*DIRECTIONS FOR THIS TASK*: If a line in the data holds the string "nproc", list it.

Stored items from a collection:
·····

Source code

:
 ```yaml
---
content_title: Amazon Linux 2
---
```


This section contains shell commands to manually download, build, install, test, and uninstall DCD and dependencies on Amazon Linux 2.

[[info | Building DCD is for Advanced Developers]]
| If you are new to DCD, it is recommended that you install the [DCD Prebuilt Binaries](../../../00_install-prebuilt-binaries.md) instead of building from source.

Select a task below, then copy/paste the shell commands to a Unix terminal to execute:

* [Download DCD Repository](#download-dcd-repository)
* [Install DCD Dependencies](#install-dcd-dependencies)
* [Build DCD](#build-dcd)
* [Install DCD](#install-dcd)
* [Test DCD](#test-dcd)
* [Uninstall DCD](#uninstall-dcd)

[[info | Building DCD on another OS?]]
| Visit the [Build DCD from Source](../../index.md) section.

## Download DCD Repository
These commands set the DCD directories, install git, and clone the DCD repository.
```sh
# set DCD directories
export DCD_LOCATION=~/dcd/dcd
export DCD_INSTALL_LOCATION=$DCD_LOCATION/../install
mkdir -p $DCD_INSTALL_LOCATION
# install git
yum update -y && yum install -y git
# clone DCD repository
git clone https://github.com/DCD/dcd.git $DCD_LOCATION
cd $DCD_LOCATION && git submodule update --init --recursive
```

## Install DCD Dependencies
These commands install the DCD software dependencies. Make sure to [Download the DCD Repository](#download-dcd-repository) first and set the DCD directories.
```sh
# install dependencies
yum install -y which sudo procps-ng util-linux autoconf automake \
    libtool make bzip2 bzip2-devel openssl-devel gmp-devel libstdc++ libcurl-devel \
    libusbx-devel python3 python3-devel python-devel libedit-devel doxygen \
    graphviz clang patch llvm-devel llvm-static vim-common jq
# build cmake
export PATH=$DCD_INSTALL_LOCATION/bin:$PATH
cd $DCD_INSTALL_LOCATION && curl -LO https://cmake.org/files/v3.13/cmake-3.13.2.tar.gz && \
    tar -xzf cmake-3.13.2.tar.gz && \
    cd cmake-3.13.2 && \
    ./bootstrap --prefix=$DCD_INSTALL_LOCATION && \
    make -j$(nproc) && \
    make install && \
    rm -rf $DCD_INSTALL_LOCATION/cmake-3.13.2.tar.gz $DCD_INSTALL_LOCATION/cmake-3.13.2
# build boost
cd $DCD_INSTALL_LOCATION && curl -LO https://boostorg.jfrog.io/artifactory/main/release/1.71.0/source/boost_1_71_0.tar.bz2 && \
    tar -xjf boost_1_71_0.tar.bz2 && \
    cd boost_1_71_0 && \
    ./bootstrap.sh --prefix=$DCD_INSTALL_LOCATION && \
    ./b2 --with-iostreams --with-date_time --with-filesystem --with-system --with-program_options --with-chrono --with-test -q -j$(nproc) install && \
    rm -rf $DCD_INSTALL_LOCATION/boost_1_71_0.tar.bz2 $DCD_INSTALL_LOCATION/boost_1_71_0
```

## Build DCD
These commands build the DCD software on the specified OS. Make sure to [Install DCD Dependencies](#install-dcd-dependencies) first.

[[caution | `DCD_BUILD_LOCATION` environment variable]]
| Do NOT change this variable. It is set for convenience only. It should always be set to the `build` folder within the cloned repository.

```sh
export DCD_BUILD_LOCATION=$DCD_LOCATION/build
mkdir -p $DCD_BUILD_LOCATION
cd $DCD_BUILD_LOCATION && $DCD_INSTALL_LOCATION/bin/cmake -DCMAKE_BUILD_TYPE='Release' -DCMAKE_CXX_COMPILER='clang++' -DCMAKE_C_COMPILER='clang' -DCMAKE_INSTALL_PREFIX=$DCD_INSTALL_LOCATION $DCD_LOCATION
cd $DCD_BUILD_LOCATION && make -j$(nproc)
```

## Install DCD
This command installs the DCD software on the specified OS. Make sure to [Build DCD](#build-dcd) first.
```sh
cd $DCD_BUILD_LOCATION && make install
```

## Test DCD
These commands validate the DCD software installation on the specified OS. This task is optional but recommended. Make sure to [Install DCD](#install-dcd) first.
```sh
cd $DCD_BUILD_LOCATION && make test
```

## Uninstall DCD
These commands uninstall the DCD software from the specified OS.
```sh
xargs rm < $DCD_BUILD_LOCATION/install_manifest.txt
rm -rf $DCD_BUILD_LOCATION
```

·····

*ANSWER SECTION*:
    make -j$(nproc) && \
    ./b2 --with-iostreams --with-date_time --with-filesystem --with-system --with-program_options --with-chrono --with-test -q -j$(nproc) install && \
cd $DCD_BUILD_LOCATION && make -j$(nproc)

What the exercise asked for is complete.